■ **Problem details**
Reproduce the listing that follows word for word, without its pictures.

■ **Excerpted data**
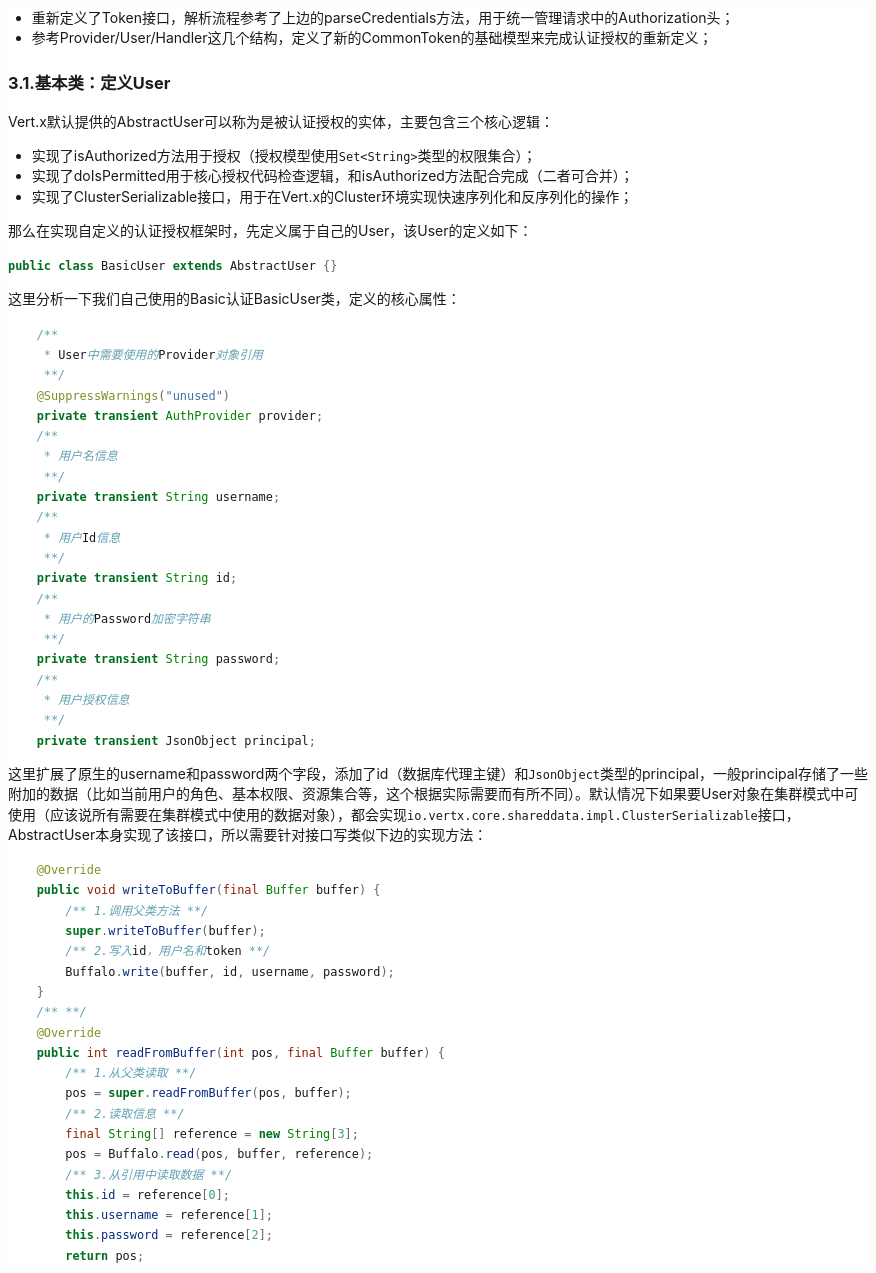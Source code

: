 * 重新定义了Token接口，解析流程参考了上边的parseCredentials方法，用于统一管理请求中的Authorization头；
* 参考Provider/User/Handler这几个结构，定义了新的CommonToken的基础模型来完成认证授权的重新定义；

### 3.1.基本类：定义User

Vert.x默认提供的AbstractUser可以称为是被认证授权的实体，主要包含三个核心逻辑：

* 实现了isAuthorized方法用于授权（授权模型使用`Set<String>`类型的权限集合）；
* 实现了doIsPermitted用于核心授权代码检查逻辑，和isAuthorized方法配合完成（二者可合并）；
* 实现了ClusterSerializable接口，用于在Vert.x的Cluster环境实现快速序列化和反序列化的操作；

那么在实现自定义的认证授权框架时，先定义属于自己的User，该User的定义如下：

```java
public class BasicUser extends AbstractUser {}
```

这里分析一下我们自己使用的Basic认证BasicUser类，定义的核心属性：

```java
    /**
     * User中需要使用的Provider对象引用
     **/
    @SuppressWarnings("unused")
    private transient AuthProvider provider;
    /**
     * 用户名信息
     **/
    private transient String username;
    /**
     * 用户Id信息
     **/
    private transient String id;
    /**
     * 用户的Password加密字符串
     **/
    private transient String password;
    /**
     * 用户授权信息
     **/
    private transient JsonObject principal;
```

这里扩展了原生的username和password两个字段，添加了id（数据库代理主键）和`JsonObject`类型的principal，一般principal存储了一些附加的数据（比如当前用户的角色、基本权限、资源集合等，这个根据实际需要而有所不同）。默认情况下如果要User对象在集群模式中可使用（应该说所有需要在集群模式中使用的数据对象），都会实现`io.vertx.core.shareddata.impl.ClusterSerializable`接口，AbstractUser本身实现了该接口，所以需要针对接口写类似下边的实现方法：

```java
    @Override
    public void writeToBuffer(final Buffer buffer) {
        /** 1.调用父类方法 **/
        super.writeToBuffer(buffer);
        /** 2.写入id，用户名和token **/
        Buffalo.write(buffer, id, username, password);
    }
    /** **/
    @Override
    public int readFromBuffer(int pos, final Buffer buffer) {
        /** 1.从父类读取 **/
        pos = super.readFromBuffer(pos, buffer);
        /** 2.读取信息 **/
        final String[] reference = new String[3];
        pos = Buffalo.read(pos, buffer, reference);
        /** 3.从引用中读取数据 **/
        this.id = reference[0];
        this.username = reference[1];
        this.password = reference[2];
        return pos;
```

■ **Your solution**
Source code

: * 重新定义了Token接口，解析流程参考了上边的parseCredentials方法，用于统一管理请求中的Authorization头；
* 参考Provider/User/Handler这几个结构，定义了新的CommonToken的基础模型来完成认证授权的重新定义；

### 3.1.基本类：定义User

Vert.x默认提供的AbstractUser可以称为是被认证授权的实体，主要包含三个核心逻辑：

* 实现了isAuthorized方法用于授权（授权模型使用`Set<String>`类型的权限集合）；
* 实现了doIsPermitted用于核心授权代码检查逻辑，和isAuthorized方法配合完成（二者可合并）；
* 实现了ClusterSerializable接口，用于在Vert.x的Cluster环境实现快速序列化和反序列化的操作；

那么在实现自定义的认证授权框架时，先定义属于自己的User，该User的定义如下：

```java
public class BasicUser extends AbstractUser {}
```

这里分析一下我们自己使用的Basic认证BasicUser类，定义的核心属性：

```java
    /**
     * User中需要使用的Provider对象引用
     **/
    @SuppressWarnings("unused")
    private transient AuthProvider provider;
    /**
     * 用户名信息
     **/
    private transient String username;
    /**
     * 用户Id信息
     **/
    private transient String id;
    /**
     * 用户的Password加密字符串
     **/
    private transient String password;
    /**
     * 用户授权信息
     **/
    private transient JsonObject principal;
```

这里扩展了原生的username和password两个字段，添加了id（数据库代理主键）和`JsonObject`类型的principal，一般principal存储了一些附加的数据（比如当前用户的角色、基本权限、资源集合等，这个根据实际需要而有所不同）。默认情况下如果要User对象在集群模式中可使用（应该说所有需要在集群模式中使用的数据对象），都会实现`io.vertx.core.shareddata.impl.ClusterSerializable`接口，AbstractUser本身实现了该接口，所以需要针对接口写类似下边的实现方法：

```java
    @Override
    public void writeToBuffer(final Buffer buffer) {
        /** 1.调用父类方法 **/
        super.writeToBuffer(buffer);
        /** 2.写入id，用户名和token **/
        Buffalo.write(buffer, id, username, password);
    }
    /** **/
    @Override
    public int readFromBuffer(int pos, final Buffer buffer) {
        /** 1.从父类读取 **/
        pos = super.readFromBuffer(pos, buffer);
        /** 2.读取信息 **/
        final String[] reference = new String[3];
        pos = Buffalo.read(pos, buffer, reference);
        /** 3.从引用中读取数据 **/
        this.id = reference[0];
        this.username = reference[1];
        this.password = reference[2];
        return pos;
```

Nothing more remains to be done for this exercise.